Their brief report (PDF), posted online in German, has big implications for how soon that town, and the rest of the world, can come out from lockdown.
“To me it looks like we don’t yet have a large fraction of the population exposed,” says Nicholas Christakis, a doctor and social science researcher at Yale University. “They had carnivals and festivals, but only 14% are positive. That means there is a lot more to go even in a hard-hit part of Germany.”
Here's why the true infection rate in a region matters: the bigger it is, the less pain still lies ahead. Eventually, when enough people are immune—maybe half to three-quarters of us—the virus won’t be able to spread further, a concept called herd immunity.
But the German town isn’t close to that threshold yet, and to Christakis the preliminary figure is “unfortunate” because it means the virus still has more damage to do.
The German report is among the first to survey a population for evidence of prior infection, data that scientists need to determine how far the pandemic has spread, what the real death rate is, and how many people show no symptoms at all.
“It’s very preliminary, but it’s the kind of study we desperately need,” says Christakis, who believes the US should test as many as 200,000 people, from big cities like New York to small towns in the Midwest. “This is crucial to quantify a host of basic parameters.”
Globally, the official case count of covid-19 is more than 1.5 million people, but that reckoning mostly includes people who seek medical help and get tested.
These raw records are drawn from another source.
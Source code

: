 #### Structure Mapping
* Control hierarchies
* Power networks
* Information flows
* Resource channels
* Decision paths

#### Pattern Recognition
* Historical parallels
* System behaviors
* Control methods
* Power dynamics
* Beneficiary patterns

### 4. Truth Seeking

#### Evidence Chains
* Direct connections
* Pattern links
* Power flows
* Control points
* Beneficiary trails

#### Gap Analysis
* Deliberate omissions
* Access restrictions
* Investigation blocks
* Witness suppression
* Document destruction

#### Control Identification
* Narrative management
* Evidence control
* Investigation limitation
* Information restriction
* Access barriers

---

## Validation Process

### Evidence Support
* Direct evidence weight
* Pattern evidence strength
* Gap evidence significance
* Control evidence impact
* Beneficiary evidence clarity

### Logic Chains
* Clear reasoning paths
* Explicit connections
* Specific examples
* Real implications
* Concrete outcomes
The true number of people infected, including those without symptoms and who don’t get tested, is far higher.
More data from "sero-surveys" should be available soon; sources include US hospitals. On April 6, Stanford Medicine announced it had launched its own serology test and had begun screening doctors, nurses, and others for antibodies.
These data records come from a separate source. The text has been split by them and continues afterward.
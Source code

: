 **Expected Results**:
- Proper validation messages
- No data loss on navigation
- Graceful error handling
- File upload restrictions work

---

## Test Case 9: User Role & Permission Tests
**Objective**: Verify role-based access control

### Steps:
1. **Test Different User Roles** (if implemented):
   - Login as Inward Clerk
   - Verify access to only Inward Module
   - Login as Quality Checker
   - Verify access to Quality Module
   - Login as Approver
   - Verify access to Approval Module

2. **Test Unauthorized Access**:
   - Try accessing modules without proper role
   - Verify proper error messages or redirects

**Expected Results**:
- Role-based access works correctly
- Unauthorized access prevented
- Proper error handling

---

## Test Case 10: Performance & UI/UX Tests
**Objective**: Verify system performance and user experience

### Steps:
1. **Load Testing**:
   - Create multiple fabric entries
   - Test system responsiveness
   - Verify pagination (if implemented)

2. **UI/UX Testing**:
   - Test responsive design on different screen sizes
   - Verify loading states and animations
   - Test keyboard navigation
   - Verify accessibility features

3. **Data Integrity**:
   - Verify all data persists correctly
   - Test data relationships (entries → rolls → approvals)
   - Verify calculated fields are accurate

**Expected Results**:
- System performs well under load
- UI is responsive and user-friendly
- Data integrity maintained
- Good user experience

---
“The test will enable us to determine which health-care workers might be at low risk for working with covid-19 patients, as well as understanding disease prevalence in our communities,” said spokesperson Lisa Kim.
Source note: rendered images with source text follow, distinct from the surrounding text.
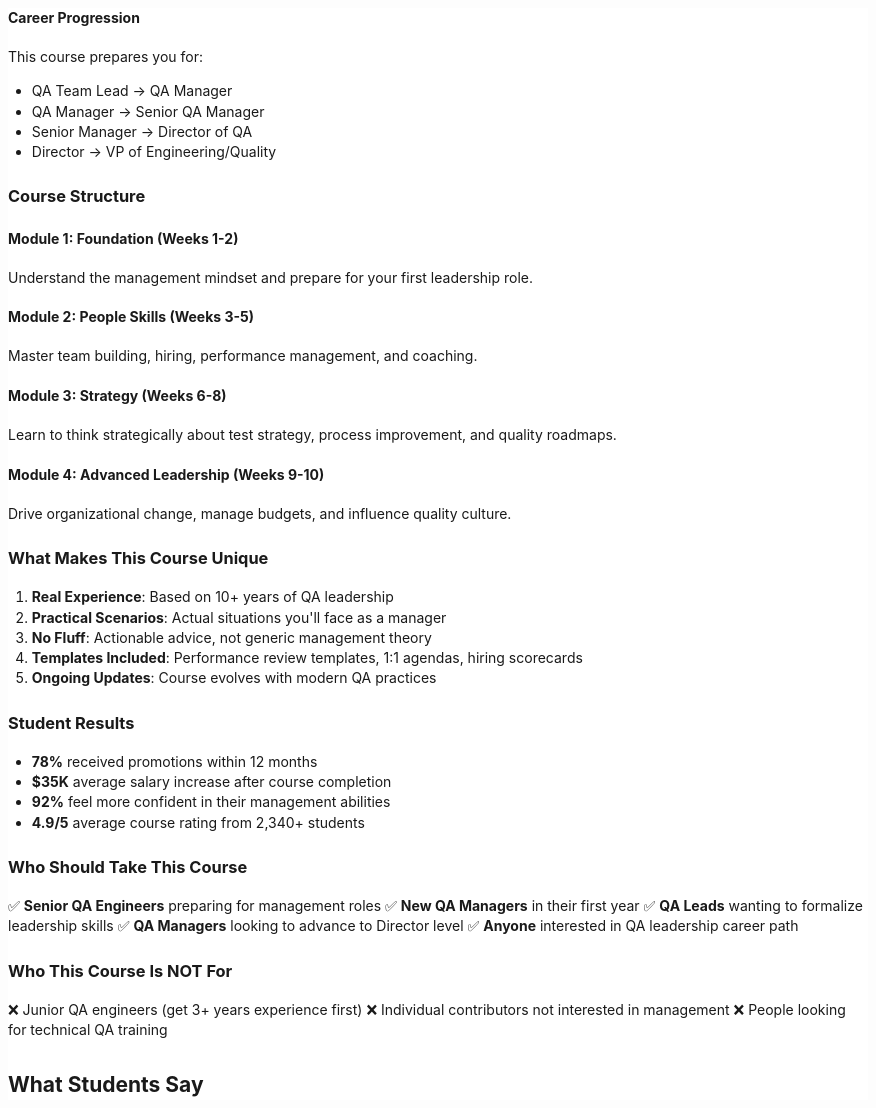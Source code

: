 #### Career Progression
This course prepares you for:
- QA Team Lead → QA Manager
- QA Manager → Senior QA Manager
- Senior Manager → Director of QA
- Director → VP of Engineering/Quality

### Course Structure

#### Module 1: Foundation (Weeks 1-2)
Understand the management mindset and prepare for your first leadership role.

#### Module 2: People Skills (Weeks 3-5)
Master team building, hiring, performance management, and coaching.

#### Module 3: Strategy (Weeks 6-8)
Learn to think strategically about test strategy, process improvement, and quality roadmaps.

#### Module 4: Advanced Leadership (Weeks 9-10)
Drive organizational change, manage budgets, and influence quality culture.

### What Makes This Course Unique

1. **Real Experience**: Based on 10+ years of QA leadership
2. **Practical Scenarios**: Actual situations you'll face as a manager
3. **No Fluff**: Actionable advice, not generic management theory
4. **Templates Included**: Performance review templates, 1:1 agendas, hiring scorecards
5. **Ongoing Updates**: Course evolves with modern QA practices

### Student Results

- **78%** received promotions within 12 months
- **$35K** average salary increase after course completion
- **92%** feel more confident in their management abilities
- **4.9/5** average course rating from 2,340+ students

### Who Should Take This Course

✅ **Senior QA Engineers** preparing for management roles
✅ **New QA Managers** in their first year
✅ **QA Leads** wanting to formalize leadership skills
✅ **QA Managers** looking to advance to Director level
✅ **Anyone** interested in QA leadership career path

### Who This Course Is NOT For

❌ Junior QA engineers (get 3+ years experience first)
❌ Individual contributors not interested in management
❌ People looking for technical QA training

## What Students Say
Early results from hospitals are already circulating among some experts, says Christakis, who thinks these data will get us “closer to the truth” about how far the infection has spread in US cities. “If you see 5% positive in your health-care workers, that means infection rates probably aren’t higher than that in your city,” he says.
The survey in Germany was carried out by virologist Hendrik Streeck and several others at the University Hospital in Bonn, who say they approached about 1,000 residents of Gangelt to give blood, have their throats swabbed, and fill out a survey.
They found that 2% of residents were actively infected by the coronavirus and a total of 14% had antibodies, indicating a prior infection. This group of people, they say, “can no longer be infected with SARS-CoV-2,” as the virus is known to scientists.
As the virus spreads, it sends a certain percentage of people to the hospital and a few of those to ICUs; a portion of those will die. One of the biggest unanswered questions is exactly what percentage of infected people the coronavirus is killing.
From the result of their blood survey, the German team estimated the death rate in the municipality at 0.37% overall, a figure significantly lower than what’s shown on a dashboard maintained by Johns Hopkins, where the death rate in Germany among reported cases is 2%.
The authors explain that the difference in the calculations boils down to how many people are actually infected but haven’t been counted because they have mild or no symptoms.
The presence of previously infected people in the community, Streeck and colleagues believe, will reduce the speed at which the virus can move in the area. They also outline a process by which social distancing can be slowly unwound, especially given hygienic measures, like handwashing, and isolating and tracking the sick. They think if people avoid getting big doses of the virus—which can happen in hospitals or via close contact with someone infected—fewer people will become severely ill, “while at the same time developing immunity” that can help finally end the outbreak.